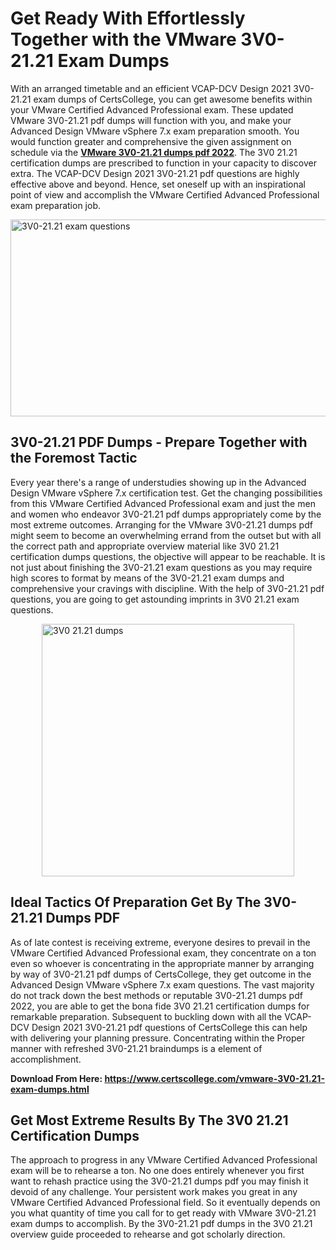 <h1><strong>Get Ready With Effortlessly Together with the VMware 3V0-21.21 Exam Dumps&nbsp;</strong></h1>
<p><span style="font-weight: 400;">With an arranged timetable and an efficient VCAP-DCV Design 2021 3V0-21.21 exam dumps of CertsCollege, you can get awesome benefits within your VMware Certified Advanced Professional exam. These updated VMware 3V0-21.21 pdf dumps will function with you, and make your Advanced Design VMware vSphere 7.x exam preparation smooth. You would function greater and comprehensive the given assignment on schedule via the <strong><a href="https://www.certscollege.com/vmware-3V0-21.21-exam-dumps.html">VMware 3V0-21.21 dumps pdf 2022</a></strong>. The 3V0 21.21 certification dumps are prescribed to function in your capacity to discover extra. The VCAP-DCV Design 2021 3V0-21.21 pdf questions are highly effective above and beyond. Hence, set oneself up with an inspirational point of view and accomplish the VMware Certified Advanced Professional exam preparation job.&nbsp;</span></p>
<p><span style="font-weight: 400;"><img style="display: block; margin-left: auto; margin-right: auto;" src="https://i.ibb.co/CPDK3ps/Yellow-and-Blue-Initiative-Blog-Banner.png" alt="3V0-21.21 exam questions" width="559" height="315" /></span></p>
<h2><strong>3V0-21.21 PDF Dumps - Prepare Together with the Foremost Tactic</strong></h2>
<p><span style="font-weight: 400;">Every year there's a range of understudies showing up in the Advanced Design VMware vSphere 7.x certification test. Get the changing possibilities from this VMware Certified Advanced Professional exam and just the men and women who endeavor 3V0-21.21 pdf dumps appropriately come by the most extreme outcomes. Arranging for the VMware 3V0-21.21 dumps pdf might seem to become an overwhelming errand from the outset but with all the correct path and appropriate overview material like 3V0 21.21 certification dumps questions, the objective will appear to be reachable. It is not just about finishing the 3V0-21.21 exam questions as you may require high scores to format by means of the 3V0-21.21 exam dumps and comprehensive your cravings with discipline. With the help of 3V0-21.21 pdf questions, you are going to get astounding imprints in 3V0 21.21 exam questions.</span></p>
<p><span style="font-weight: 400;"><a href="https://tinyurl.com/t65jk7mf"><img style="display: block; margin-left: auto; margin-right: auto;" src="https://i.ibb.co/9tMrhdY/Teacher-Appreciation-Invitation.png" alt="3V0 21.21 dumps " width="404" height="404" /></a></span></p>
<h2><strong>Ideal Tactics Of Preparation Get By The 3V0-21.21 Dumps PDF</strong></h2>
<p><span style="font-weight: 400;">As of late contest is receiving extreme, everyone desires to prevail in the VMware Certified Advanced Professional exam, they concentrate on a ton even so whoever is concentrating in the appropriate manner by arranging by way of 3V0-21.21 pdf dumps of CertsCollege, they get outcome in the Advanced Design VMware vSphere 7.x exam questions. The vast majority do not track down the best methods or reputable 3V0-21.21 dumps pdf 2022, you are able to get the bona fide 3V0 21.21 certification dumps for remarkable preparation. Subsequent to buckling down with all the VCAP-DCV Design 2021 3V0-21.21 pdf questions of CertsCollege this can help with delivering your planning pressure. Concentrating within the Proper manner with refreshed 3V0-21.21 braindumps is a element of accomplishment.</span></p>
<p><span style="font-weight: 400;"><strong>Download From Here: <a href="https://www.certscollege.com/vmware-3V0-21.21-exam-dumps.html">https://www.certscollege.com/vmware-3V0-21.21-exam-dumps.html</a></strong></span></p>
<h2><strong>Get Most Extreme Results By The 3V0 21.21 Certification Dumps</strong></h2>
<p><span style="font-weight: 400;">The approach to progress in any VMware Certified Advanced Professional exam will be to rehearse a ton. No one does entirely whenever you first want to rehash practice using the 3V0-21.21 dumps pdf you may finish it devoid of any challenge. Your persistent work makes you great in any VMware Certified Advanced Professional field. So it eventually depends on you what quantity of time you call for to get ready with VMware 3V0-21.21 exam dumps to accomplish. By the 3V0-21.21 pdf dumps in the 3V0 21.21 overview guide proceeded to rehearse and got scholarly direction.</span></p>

########

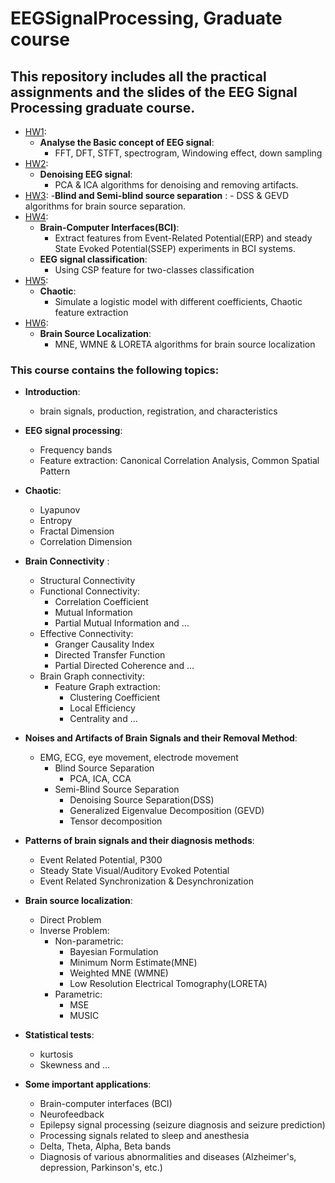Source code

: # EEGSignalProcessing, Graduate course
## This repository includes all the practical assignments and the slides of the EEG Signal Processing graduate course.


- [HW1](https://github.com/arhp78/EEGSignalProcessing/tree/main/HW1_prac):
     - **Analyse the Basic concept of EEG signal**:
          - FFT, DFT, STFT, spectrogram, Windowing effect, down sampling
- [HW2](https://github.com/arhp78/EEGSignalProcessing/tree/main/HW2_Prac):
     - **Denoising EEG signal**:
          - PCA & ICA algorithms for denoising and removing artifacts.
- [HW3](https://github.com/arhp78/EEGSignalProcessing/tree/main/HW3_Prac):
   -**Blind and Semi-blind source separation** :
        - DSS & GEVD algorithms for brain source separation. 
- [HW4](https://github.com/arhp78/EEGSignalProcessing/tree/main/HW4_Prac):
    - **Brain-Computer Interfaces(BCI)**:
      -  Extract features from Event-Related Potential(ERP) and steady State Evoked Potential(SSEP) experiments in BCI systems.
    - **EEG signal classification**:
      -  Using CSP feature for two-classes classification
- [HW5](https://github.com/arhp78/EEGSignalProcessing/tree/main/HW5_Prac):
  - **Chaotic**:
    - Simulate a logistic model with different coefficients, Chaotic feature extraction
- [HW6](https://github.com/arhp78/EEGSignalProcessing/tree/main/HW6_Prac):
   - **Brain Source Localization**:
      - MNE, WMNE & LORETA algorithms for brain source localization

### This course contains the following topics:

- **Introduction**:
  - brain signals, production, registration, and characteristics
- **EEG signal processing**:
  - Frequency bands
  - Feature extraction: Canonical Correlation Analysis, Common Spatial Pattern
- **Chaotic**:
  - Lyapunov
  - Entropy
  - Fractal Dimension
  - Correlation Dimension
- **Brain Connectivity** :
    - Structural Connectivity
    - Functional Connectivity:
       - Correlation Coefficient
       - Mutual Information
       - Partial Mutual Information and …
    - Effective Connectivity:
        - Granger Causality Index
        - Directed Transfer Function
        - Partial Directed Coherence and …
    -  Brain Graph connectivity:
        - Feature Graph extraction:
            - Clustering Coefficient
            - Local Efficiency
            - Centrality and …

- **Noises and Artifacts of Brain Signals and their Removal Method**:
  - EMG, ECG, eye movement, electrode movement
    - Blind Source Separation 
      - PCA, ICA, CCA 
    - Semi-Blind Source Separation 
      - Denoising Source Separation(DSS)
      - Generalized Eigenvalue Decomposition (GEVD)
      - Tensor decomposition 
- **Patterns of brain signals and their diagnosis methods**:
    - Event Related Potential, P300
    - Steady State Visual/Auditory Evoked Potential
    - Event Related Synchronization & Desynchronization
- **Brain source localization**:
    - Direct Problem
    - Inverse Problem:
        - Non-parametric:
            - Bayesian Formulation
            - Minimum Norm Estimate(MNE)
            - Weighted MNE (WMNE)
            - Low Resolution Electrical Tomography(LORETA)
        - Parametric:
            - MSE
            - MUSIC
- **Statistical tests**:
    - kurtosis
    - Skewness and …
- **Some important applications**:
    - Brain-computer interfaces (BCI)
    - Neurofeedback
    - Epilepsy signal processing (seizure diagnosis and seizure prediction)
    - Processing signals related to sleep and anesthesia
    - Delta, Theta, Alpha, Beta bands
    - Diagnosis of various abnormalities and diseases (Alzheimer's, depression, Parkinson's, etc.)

########

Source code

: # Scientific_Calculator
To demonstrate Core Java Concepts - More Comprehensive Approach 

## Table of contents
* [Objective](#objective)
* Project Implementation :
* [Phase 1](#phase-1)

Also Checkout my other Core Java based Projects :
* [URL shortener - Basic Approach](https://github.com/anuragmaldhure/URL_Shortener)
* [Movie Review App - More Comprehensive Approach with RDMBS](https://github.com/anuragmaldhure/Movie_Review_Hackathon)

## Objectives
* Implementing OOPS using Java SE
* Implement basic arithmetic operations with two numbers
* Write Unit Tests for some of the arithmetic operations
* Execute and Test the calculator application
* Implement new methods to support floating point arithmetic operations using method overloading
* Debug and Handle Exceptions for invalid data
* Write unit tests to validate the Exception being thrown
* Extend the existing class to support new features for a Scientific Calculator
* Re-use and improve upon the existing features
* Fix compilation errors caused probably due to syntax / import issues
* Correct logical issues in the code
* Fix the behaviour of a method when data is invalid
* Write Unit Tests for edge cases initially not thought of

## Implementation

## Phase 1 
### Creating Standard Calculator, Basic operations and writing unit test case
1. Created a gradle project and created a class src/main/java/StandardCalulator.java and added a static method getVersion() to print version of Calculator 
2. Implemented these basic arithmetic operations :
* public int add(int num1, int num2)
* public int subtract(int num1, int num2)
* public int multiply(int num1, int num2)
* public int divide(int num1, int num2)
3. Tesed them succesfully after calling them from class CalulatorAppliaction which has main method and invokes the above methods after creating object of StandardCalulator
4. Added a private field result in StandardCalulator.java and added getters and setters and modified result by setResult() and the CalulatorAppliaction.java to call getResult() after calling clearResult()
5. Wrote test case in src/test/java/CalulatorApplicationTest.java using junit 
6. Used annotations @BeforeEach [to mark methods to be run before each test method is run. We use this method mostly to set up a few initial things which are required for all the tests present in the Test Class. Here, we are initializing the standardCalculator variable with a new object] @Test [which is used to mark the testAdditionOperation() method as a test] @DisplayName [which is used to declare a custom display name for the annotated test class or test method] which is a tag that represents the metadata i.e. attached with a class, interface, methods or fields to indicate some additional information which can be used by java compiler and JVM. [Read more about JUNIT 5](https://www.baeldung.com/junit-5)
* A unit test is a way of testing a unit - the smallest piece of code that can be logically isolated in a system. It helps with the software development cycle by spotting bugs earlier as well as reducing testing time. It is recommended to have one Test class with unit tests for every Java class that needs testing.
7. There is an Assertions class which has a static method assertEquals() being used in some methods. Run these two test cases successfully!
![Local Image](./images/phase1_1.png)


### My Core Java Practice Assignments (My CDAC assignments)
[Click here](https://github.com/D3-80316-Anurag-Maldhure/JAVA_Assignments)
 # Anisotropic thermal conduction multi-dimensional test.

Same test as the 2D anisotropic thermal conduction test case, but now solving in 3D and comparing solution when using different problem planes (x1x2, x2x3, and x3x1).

########

A single figure is required: the number of lines above in which the word "margin" occurs.

2